ACTIVITY
Nothing in the data may be changed; retype all of it.

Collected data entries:
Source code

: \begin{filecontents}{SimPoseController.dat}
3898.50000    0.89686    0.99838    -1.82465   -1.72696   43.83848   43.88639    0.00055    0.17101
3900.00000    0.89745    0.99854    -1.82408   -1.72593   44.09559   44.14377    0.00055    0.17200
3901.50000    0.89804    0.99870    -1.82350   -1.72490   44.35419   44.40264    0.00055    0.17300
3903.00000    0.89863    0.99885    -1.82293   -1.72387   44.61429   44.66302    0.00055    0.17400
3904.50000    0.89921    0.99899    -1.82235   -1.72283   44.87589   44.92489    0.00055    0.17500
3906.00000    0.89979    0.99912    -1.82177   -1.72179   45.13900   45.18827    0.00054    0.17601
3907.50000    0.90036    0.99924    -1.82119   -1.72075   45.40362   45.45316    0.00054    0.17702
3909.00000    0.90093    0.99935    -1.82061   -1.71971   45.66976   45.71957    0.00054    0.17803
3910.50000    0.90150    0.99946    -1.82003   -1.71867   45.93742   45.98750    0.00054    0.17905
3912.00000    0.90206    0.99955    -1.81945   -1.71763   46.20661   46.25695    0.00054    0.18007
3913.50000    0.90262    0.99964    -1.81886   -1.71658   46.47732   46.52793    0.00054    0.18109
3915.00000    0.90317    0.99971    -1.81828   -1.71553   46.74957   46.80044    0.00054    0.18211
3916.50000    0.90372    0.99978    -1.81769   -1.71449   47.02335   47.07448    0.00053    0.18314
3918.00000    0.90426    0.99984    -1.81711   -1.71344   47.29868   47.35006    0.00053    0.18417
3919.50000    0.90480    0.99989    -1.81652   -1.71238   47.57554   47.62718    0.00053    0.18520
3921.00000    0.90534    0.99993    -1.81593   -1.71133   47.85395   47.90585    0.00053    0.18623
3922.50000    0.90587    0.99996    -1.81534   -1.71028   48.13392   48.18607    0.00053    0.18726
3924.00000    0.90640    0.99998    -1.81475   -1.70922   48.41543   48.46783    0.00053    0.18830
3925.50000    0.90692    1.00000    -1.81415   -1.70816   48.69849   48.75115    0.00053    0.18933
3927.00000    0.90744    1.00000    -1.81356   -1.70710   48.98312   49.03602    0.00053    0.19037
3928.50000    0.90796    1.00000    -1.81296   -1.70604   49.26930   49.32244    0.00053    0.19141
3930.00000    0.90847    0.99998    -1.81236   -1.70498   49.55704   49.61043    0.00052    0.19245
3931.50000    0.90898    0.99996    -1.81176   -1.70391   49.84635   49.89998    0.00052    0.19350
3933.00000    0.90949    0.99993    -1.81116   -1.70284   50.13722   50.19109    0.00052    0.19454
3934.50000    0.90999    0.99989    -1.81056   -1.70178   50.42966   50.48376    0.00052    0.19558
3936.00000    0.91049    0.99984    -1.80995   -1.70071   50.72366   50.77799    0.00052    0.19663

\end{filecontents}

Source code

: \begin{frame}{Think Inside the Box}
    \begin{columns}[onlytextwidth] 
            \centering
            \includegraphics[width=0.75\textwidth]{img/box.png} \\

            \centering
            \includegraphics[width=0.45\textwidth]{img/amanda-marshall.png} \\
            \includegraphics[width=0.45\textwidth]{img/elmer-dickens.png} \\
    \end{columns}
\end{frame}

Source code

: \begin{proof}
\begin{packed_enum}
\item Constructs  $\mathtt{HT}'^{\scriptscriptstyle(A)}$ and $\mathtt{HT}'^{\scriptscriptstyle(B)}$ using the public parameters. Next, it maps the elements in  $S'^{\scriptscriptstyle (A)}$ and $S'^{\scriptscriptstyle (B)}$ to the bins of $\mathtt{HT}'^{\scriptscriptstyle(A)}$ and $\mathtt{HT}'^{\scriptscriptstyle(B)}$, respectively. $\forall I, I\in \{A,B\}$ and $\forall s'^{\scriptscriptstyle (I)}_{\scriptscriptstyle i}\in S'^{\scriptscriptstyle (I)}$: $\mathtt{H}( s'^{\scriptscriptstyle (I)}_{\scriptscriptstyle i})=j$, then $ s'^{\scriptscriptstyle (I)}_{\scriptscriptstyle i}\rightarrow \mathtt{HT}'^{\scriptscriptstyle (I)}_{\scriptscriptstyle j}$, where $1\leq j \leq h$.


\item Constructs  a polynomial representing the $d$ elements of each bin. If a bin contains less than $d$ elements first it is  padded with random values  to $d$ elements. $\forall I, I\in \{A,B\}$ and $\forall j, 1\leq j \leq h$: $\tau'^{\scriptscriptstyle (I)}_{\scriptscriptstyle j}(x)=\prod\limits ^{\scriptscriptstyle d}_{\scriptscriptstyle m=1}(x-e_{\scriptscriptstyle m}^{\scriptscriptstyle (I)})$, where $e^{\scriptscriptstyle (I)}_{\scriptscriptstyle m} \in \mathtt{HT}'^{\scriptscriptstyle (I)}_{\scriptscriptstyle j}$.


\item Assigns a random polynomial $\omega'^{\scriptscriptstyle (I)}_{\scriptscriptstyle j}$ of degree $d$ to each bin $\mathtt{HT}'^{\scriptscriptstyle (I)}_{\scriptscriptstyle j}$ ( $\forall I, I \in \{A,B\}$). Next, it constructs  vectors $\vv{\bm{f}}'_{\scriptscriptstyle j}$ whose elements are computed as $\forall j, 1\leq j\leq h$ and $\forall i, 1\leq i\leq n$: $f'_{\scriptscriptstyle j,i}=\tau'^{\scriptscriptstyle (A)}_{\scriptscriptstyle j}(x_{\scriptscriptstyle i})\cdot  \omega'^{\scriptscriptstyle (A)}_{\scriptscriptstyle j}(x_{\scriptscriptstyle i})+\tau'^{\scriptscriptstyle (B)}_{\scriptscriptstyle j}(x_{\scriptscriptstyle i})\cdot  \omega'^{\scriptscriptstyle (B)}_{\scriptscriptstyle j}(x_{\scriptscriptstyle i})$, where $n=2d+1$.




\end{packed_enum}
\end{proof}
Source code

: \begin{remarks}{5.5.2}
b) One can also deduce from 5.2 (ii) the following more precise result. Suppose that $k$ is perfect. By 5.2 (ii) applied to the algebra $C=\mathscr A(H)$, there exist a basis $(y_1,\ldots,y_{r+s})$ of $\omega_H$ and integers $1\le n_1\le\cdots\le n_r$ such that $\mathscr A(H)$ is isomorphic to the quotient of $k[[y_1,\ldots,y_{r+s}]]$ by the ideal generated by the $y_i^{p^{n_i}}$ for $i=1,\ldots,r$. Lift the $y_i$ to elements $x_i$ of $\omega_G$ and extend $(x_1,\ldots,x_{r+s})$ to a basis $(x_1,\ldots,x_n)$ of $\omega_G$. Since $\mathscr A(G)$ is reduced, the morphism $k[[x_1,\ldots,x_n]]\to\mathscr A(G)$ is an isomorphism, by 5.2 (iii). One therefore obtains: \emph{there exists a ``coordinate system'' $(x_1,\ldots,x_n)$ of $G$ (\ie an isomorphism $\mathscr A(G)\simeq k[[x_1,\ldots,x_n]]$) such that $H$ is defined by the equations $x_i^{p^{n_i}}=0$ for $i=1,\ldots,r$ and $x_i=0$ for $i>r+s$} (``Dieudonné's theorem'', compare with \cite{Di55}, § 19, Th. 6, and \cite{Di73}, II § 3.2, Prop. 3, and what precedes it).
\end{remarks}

YOUR RESPONSE
Source code

: \begin{filecontents}{SimPoseController.dat}
3898.50000    0.89686    0.99838    -1.82465   -1.72696   43.83848   43.88639    0.00055    0.17101
3900.00000    0.89745    0.99854    -1.82408   -1.72593   44.09559   44.14377    0.00055    0.17200
3901.50000    0.89804    0.99870    -1.82350   -1.72490   44.35419   44.40264    0.00055    0.17300
3903.00000    0.89863    0.99885    -1.82293   -1.72387   44.61429   44.66302    0.00055    0.17400
3904.50000    0.89921    0.99899    -1.82235   -1.72283   44.87589   44.92489    0.00055    0.17500
3906.00000    0.89979    0.99912    -1.82177   -1.72179   45.13900   45.18827    0.00054    0.17601
3907.50000    0.90036    0.99924    -1.82119   -1.72075   45.40362   45.45316    0.00054    0.17702
3909.00000    0.90093    0.99935    -1.82061   -1.71971   45.66976   45.71957    0.00054    0.17803
3910.50000    0.90150    0.99946    -1.82003   -1.71867   45.93742   45.98750    0.00054    0.17905
3912.00000    0.90206    0.99955    -1.81945   -1.71763   46.20661   46.25695    0.00054    0.18007
3913.50000    0.90262    0.99964    -1.81886   -1.71658   46.47732   46.52793    0.00054    0.18109
3915.00000    0.90317    0.99971    -1.81828   -1.71553   46.74957   46.80044    0.00054    0.18211
3916.50000    0.90372    0.99978    -1.81769   -1.71449   47.02335   47.07448    0.00053    0.18314
3918.00000    0.90426    0.99984    -1.81711   -1.71344   47.29868   47.35006    0.00053    0.18417
3919.50000    0.90480    0.99989    -1.81652   -1.71238   47.57554   47.62718    0.00053    0.18520
3921.00000    0.90534    0.99993    -1.81593   -1.71133   47.85395   47.90585    0.00053    0.18623
3922.50000    0.90587    0.99996    -1.81534   -1.71028   48.13392   48.18607    0.00053    0.18726
3924.00000    0.90640    0.99998    -1.81475   -1.70922   48.41543   48.46783    0.00053    0.18830
3925.50000    0.90692    1.00000    -1.81415   -1.70816   48.69849   48.75115    0.00053    0.18933
3927.00000    0.90744    1.00000    -1.81356   -1.70710   48.98312   49.03602    0.00053    0.19037
3928.50000    0.90796    1.00000    -1.81296   -1.70604   49.26930   49.32244    0.00053    0.19141
3930.00000    0.90847    0.99998    -1.81236   -1.70498   49.55704   49.61043    0.00052    0.19245
3931.50000    0.90898    0.99996    -1.81176   -1.70391   49.84635   49.89998    0.00052    0.19350
3933.00000    0.90949    0.99993    -1.81116   -1.70284   50.13722   50.19109    0.00052    0.19454
3934.50000    0.90999    0.99989    -1.81056   -1.70178   50.42966   50.48376    0.00052    0.19558
3936.00000    0.91049    0.99984    -1.80995   -1.70071   50.72366   50.77799    0.00052    0.19663

\end{filecontents}

Source code

: \begin{frame}{Think Inside the Box}
    \begin{columns}[onlytextwidth] 
            \centering
            \includegraphics[width=0.75\textwidth]{img/box.png} \\

            \centering
            \includegraphics[width=0.45\textwidth]{img/amanda-marshall.png} \\
            \includegraphics[width=0.45\textwidth]{img/elmer-dickens.png} \\
    \end{columns}
\end{frame}

Source code

: \begin{proof}
\begin{packed_enum}
\item Constructs  $\mathtt{HT}'^{\scriptscriptstyle(A)}$ and $\mathtt{HT}'^{\scriptscriptstyle(B)}$ using the public parameters. Next, it maps the elements in  $S'^{\scriptscriptstyle (A)}$ and $S'^{\scriptscriptstyle (B)}$ to the bins of $\mathtt{HT}'^{\scriptscriptstyle(A)}$ and $\mathtt{HT}'^{\scriptscriptstyle(B)}$, respectively. $\forall I, I\in \{A,B\}$ and $\forall s'^{\scriptscriptstyle (I)}_{\scriptscriptstyle i}\in S'^{\scriptscriptstyle (I)}$: $\mathtt{H}( s'^{\scriptscriptstyle (I)}_{\scriptscriptstyle i})=j$, then $ s'^{\scriptscriptstyle (I)}_{\scriptscriptstyle i}\rightarrow \mathtt{HT}'^{\scriptscriptstyle (I)}_{\scriptscriptstyle j}$, where $1\leq j \leq h$.


\item Constructs  a polynomial representing the $d$ elements of each bin. If a bin contains less than $d$ elements first it is  padded with random values  to $d$ elements. $\forall I, I\in \{A,B\}$ and $\forall j, 1\leq j \leq h$: $\tau'^{\scriptscriptstyle (I)}_{\scriptscriptstyle j}(x)=\prod\limits ^{\scriptscriptstyle d}_{\scriptscriptstyle m=1}(x-e_{\scriptscriptstyle m}^{\scriptscriptstyle (I)})$, where $e^{\scriptscriptstyle (I)}_{\scriptscriptstyle m} \in \mathtt{HT}'^{\scriptscriptstyle (I)}_{\scriptscriptstyle j}$.


\item Assigns a random polynomial $\omega'^{\scriptscriptstyle (I)}_{\scriptscriptstyle j}$ of degree $d$ to each bin $\mathtt{HT}'^{\scriptscriptstyle (I)}_{\scriptscriptstyle j}$ ( $\forall I, I \in \{A,B\}$). Next, it constructs  vectors $\vv{\bm{f}}'_{\scriptscriptstyle j}$ whose elements are computed as $\forall j, 1\leq j\leq h$ and $\forall i, 1\leq i\leq n$: $f'_{\scriptscriptstyle j,i}=\tau'^{\scriptscriptstyle (A)}_{\scriptscriptstyle j}(x_{\scriptscriptstyle i})\cdot  \omega'^{\scriptscriptstyle (A)}_{\scriptscriptstyle j}(x_{\scriptscriptstyle i})+\tau'^{\scriptscriptstyle (B)}_{\scriptscriptstyle j}(x_{\scriptscriptstyle i})\cdot  \omega'^{\scriptscriptstyle (B)}_{\scriptscriptstyle j}(x_{\scriptscriptstyle i})$, where $n=2d+1$.




\end{packed_enum}
\end{proof}
Source code

: \begin{remarks}{5.5.2}
b) One can also deduce from 5.2 (ii) the following more precise result. Suppose that $k$ is perfect. By 5.2 (ii) applied to the algebra $C=\mathscr A(H)$, there exist a basis $(y_1,\ldots,y_{r+s})$ of $\omega_H$ and integers $1\le n_1\le\cdots\le n_r$ such that $\mathscr A(H)$ is isomorphic to the quotient of $k[[y_1,\ldots,y_{r+s}]]$ by the ideal generated by the $y_i^{p^{n_i}}$ for $i=1,\ldots,r$. Lift the $y_i$ to elements $x_i$ of $\omega_G$ and extend $(x_1,\ldots,x_{r+s})$ to a basis $(x_1,\ldots,x_n)$ of $\omega_G$. Since $\mathscr A(G)$ is reduced, the morphism $k[[x_1,\ldots,x_n]]\to\mathscr A(G)$ is an isomorphism, by 5.2 (iii). One therefore obtains: \emph{there exists a ``coordinate system'' $(x_1,\ldots,x_n)$ of $G$ (\ie an isomorphism $\mathscr A(G)\simeq k[[x_1,\ldots,x_n]]$) such that $H$ is defined by the equations $x_i^{p^{n_i}}=0$ for $i=1,\ldots,r$ and $x_i=0$ for $i>r+s$} (``Dieudonné's theorem'', compare with \cite{Di55}, § 19, Th. 6, and \cite{Di73}, II § 3.2, Prop. 3, and what precedes it).
\end{remarks}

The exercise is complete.